Replacing the iBook, Apple's MacBook, the little sibling to the more powerful, feature-rich, and expensive MacBook Pro, features a 13.3-inch wide-screen and a new color choice. It corrects a handful of the iBook's shortcomings, hits a reasonable price point, and makes a great compromise between size and portability.

Matt Elliott
Matt Elliott Contributor
Matt Elliott, a technology writer for more than a decade, is a PC tester and Mac user based in New Hampshire.
2 min read
No press conference or mysterious invitations this time. Instead, Apple simply added the new MacBook to its Web site. Replacing the 12-inch iBook and 14-inch iBook models, the new MacBook is available in but a single size, splitting the difference between the previous iBooks with a 13.3-inch screen.
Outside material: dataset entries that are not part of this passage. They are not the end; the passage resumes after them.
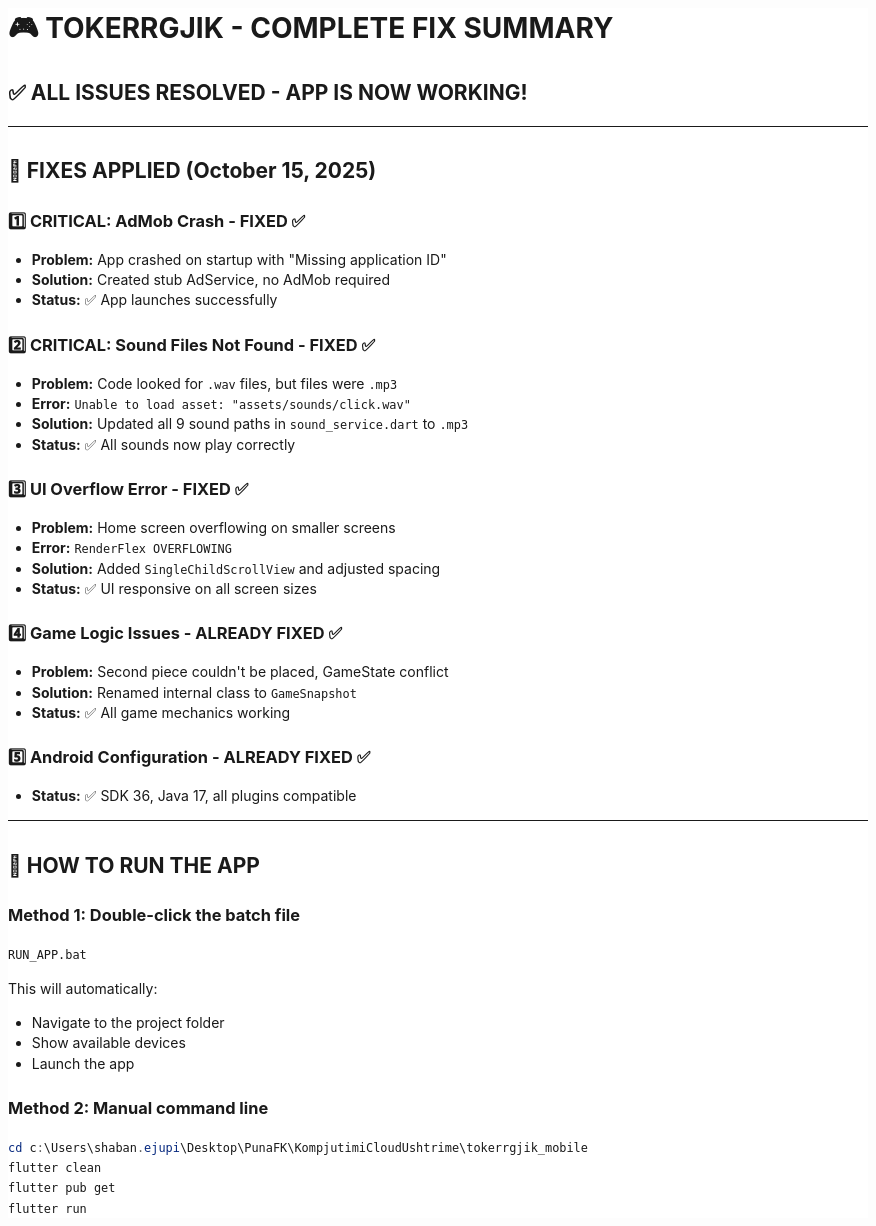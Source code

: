 # 🎮 TOKERRGJIK - COMPLETE FIX SUMMARY

## ✅ ALL ISSUES RESOLVED - APP IS NOW WORKING!

---

## 🔧 FIXES APPLIED (October 15, 2025)

### 1️⃣ **CRITICAL: AdMob Crash - FIXED** ✅
- **Problem:** App crashed on startup with "Missing application ID"
- **Solution:** Created stub AdService, no AdMob required
- **Status:** ✅ App launches successfully

### 2️⃣ **CRITICAL: Sound Files Not Found - FIXED** ✅
- **Problem:** Code looked for `.wav` files, but files were `.mp3`
- **Error:** `Unable to load asset: "assets/sounds/click.wav"`
- **Solution:** Updated all 9 sound paths in `sound_service.dart` to `.mp3`
- **Status:** ✅ All sounds now play correctly

### 3️⃣ **UI Overflow Error - FIXED** ✅
- **Problem:** Home screen overflowing on smaller screens
- **Error:** `RenderFlex OVERFLOWING`
- **Solution:** Added `SingleChildScrollView` and adjusted spacing
- **Status:** ✅ UI responsive on all screen sizes

### 4️⃣ **Game Logic Issues - ALREADY FIXED** ✅
- **Problem:** Second piece couldn't be placed, GameState conflict
- **Solution:** Renamed internal class to `GameSnapshot`
- **Status:** ✅ All game mechanics working

### 5️⃣ **Android Configuration - ALREADY FIXED** ✅
- **Status:** ✅ SDK 36, Java 17, all plugins compatible

---

## 🎯 HOW TO RUN THE APP

### **Method 1: Double-click the batch file**
```
RUN_APP.bat
```
This will automatically:
- Navigate to the project folder
- Show available devices
- Launch the app

### **Method 2: Manual command line**
```powershell
cd c:\Users\shaban.ejupi\Desktop\PunaFK\KompjutimiCloudUshtrime\tokerrgjik_mobile
flutter clean
flutter pub get
flutter run
```
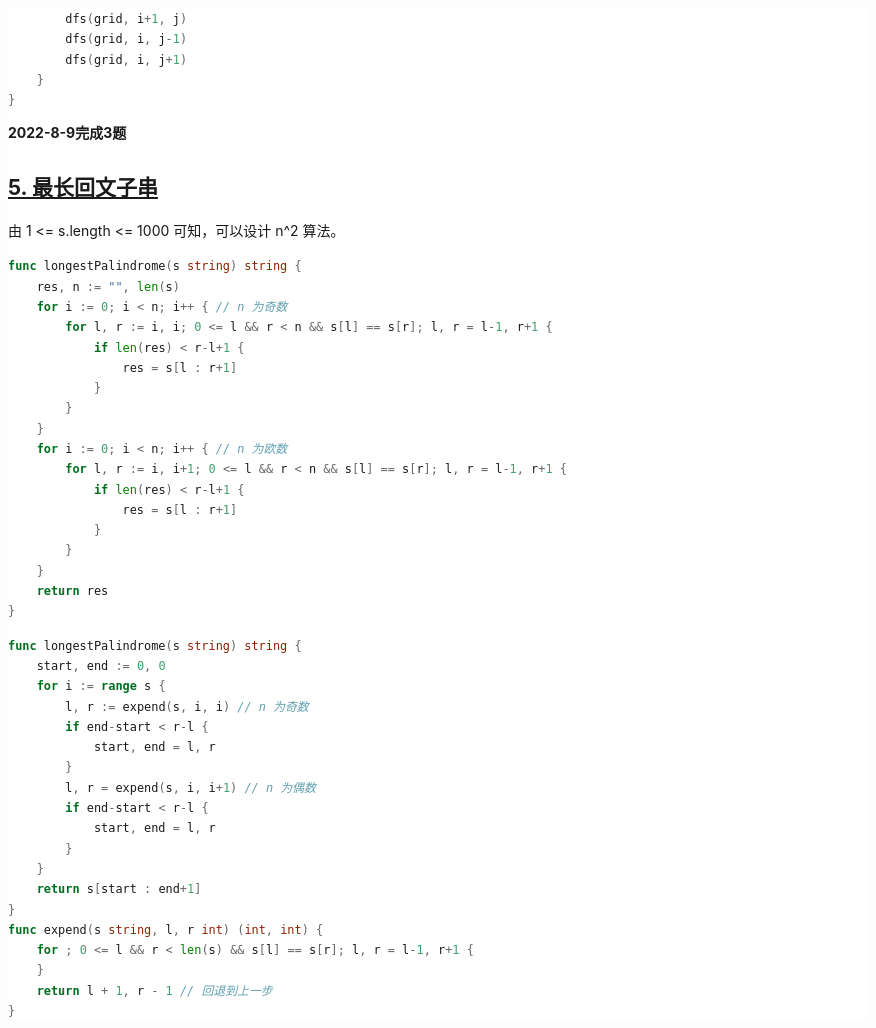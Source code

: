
 ``` go
		dfs(grid, i+1, j)
		dfs(grid, i, j-1)
		dfs(grid, i, j+1)
	}
}
```


**2022-8-9完成3题**


## [5. 最长回文子串](https://leetcode-cn.com/problems/longest-palindromic-substring/)

由 1 <= s.length <= 1000 可知，可以设计 n^2 算法。

``` go
func longestPalindrome(s string) string {
	res, n := "", len(s)
	for i := 0; i < n; i++ { // n 为奇数
		for l, r := i, i; 0 <= l && r < n && s[l] == s[r]; l, r = l-1, r+1 {
			if len(res) < r-l+1 {
				res = s[l : r+1]
			}
		}
	}
	for i := 0; i < n; i++ { // n 为欧数
		for l, r := i, i+1; 0 <= l && r < n && s[l] == s[r]; l, r = l-1, r+1 {
			if len(res) < r-l+1 {
				res = s[l : r+1]
			}
		}
	}
	return res
}
```

``` go
func longestPalindrome(s string) string {
	start, end := 0, 0
	for i := range s {
		l, r := expend(s, i, i) // n 为奇数
		if end-start < r-l {
			start, end = l, r
		}
		l, r = expend(s, i, i+1) // n 为偶数
		if end-start < r-l {
			start, end = l, r
		}
	}
	return s[start : end+1]
}
func expend(s string, l, r int) (int, int) {
	for ; 0 <= l && r < len(s) && s[l] == s[r]; l, r = l-1, r+1 {
	}
	return l + 1, r - 1 // 回退到上一步
}
```
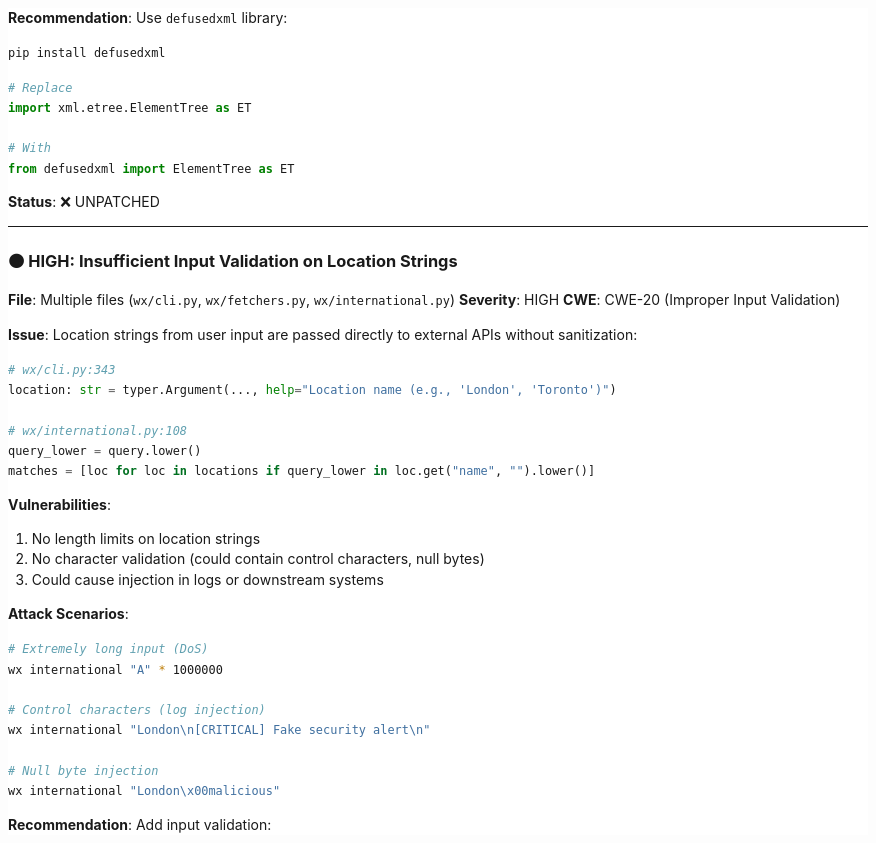 **Recommendation**:
Use `defusedxml` library:

```bash
pip install defusedxml
```

```python
# Replace
import xml.etree.ElementTree as ET

# With
from defusedxml import ElementTree as ET
```

**Status**: ❌ UNPATCHED

---

### 🟠 HIGH: Insufficient Input Validation on Location Strings

**File**: Multiple files (`wx/cli.py`, `wx/fetchers.py`, `wx/international.py`)
**Severity**: HIGH
**CWE**: CWE-20 (Improper Input Validation)

**Issue**:
Location strings from user input are passed directly to external APIs without sanitization:

```python
# wx/cli.py:343
location: str = typer.Argument(..., help="Location name (e.g., 'London', 'Toronto')")

# wx/international.py:108
query_lower = query.lower()
matches = [loc for loc in locations if query_lower in loc.get("name", "").lower()]
```

**Vulnerabilities**:
1. No length limits on location strings
2. No character validation (could contain control characters, null bytes)
3. Could cause injection in logs or downstream systems

**Attack Scenarios**:
```bash
# Extremely long input (DoS)
wx international "A" * 1000000

# Control characters (log injection)
wx international "London\n[CRITICAL] Fake security alert\n"

# Null byte injection
wx international "London\x00malicious"
```

**Recommendation**:
Add input validation:

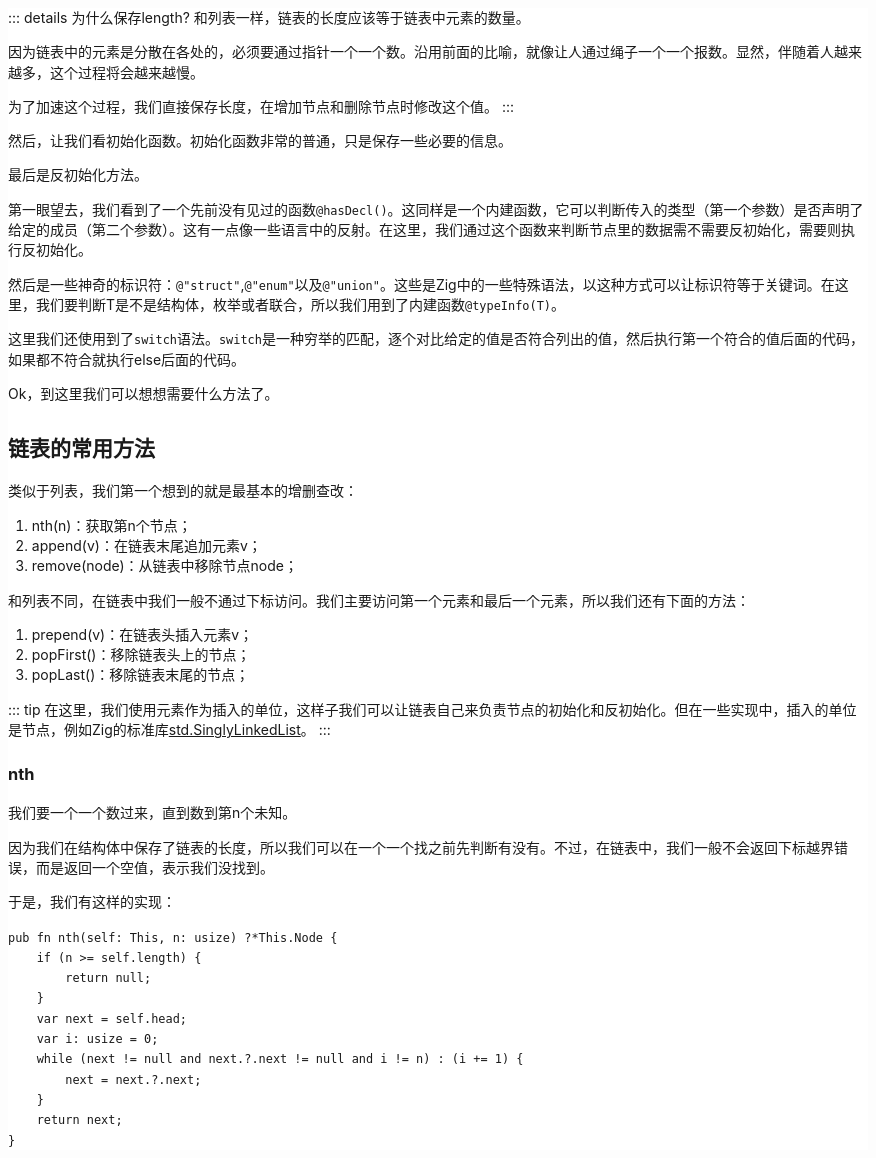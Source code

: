 ::: details 为什么保存length?
和列表一样，链表的长度应该等于链表中元素的数量。

因为链表中的元素是分散在各处的，必须要通过指针一个一个数。沿用前面的比喻，就像让人通过绳子一个一个报数。显然，伴随着人越来越多，这个过程将会越来越慢。

为了加速这个过程，我们直接保存长度，在增加节点和删除节点时修改这个值。
:::

然后，让我们看初始化函数。初始化函数非常的普通，只是保存一些必要的信息。

最后是反初始化方法。

第一眼望去，我们看到了一个先前没有见过的函数`@hasDecl()`。这同样是一个内建函数，它可以判断传入的类型（第一个参数）是否声明了给定的成员（第二个参数）。这有一点像一些语言中的反射。在这里，我们通过这个函数来判断节点里的数据需不需要反初始化，需要则执行反初始化。

然后是一些神奇的标识符：`@"struct"`,`@"enum"`以及`@"union"`。这些是Zig中的一些特殊语法，以这种方式可以让标识符等于关键词。在这里，我们要判断T是不是结构体，枚举或者联合，所以我们用到了内建函数`@typeInfo(T)`。

这里我们还使用到了`switch`语法。`switch`是一种穷举的匹配，逐个对比给定的值是否符合列出的值，然后执行第一个符合的值后面的代码，如果都不符合就执行else后面的代码。

Ok，到这里我们可以想想需要什么方法了。

## 链表的常用方法

类似于列表，我们第一个想到的就是最基本的增删查改：

1. nth(n)：获取第n个节点；
2. append(v)：在链表末尾追加元素v；
3. remove(node)：从链表中移除节点node；

和列表不同，在链表中我们一般不通过下标访问。我们主要访问第一个元素和最后一个元素，所以我们还有下面的方法：

1. prepend(v)：在链表头插入元素v；
2. popFirst()：移除链表头上的节点；
3. popLast()：移除链表末尾的节点；

::: tip
在这里，我们使用元素作为插入的单位，这样子我们可以让链表自己来负责节点的初始化和反初始化。但在一些实现中，插入的单位是节点，例如Zig的标准库[std.SinglyLinkedList](https://ziglang.org/documentation/master/std/#std.SinglyLinkedList)。
:::

### nth

我们要一个一个数过来，直到数到第n个未知。

因为我们在结构体中保存了链表的长度，所以我们可以在一个一个找之前先判断有没有。不过，在链表中，我们一般不会返回下标越界错误，而是返回一个空值，表示我们没找到。

于是，我们有这样的实现：

```zig
pub fn nth(self: This, n: usize) ?*This.Node {
    if (n >= self.length) {
        return null;
    }
    var next = self.head;
    var i: usize = 0;
    while (next != null and next.?.next != null and i != n) : (i += 1) {
        next = next.?.next;
    }
    return next;
}
```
It's available in three models and, in a new twist, a color other than white. Borrowing a line from the iPod Nano, the MacBook now offers a black version in addition to the traditional glossy white. It'll cost you, though; the black MacBook is $200 more expensive than the white version. Aside from color, the only difference between the two models is the black MacBook's slightly larger 80GB hard drive--only a $50 upgrade from the white model's 60GB drive.

The entry-level MacBook costs $1,099 and comes with a 1.83GHz Intel Core Duo processor, 512MB of memory, a 60GB hard drive, and a DVD-ROM/CD-RW combo drive. For $1,299 you can upgrade to a 2.0GHz Core Duo chip and a SuperDrive DVD burner (read our review here). The black model costs $1,499.

Like the MacBook Pros, introduced back in February, the new MacBooks come with Apple's MagSafe quick-release power adapter to prevent fatal cord snags. All three new models also come with a built-in iSight camera and Apple's now ubiquitous Apple Remote and Front Row media management software. It's also worth noting that the new 13.3-inch display is wide screen, making these midrange laptops as movie-friendly as their MacBook Pro counterparts.

For those of you keeping track, the MacBook's introduction leaves the Power Mac G5 desktop as the only remaining Apple computer that hasn't been updated to an Intel CPU.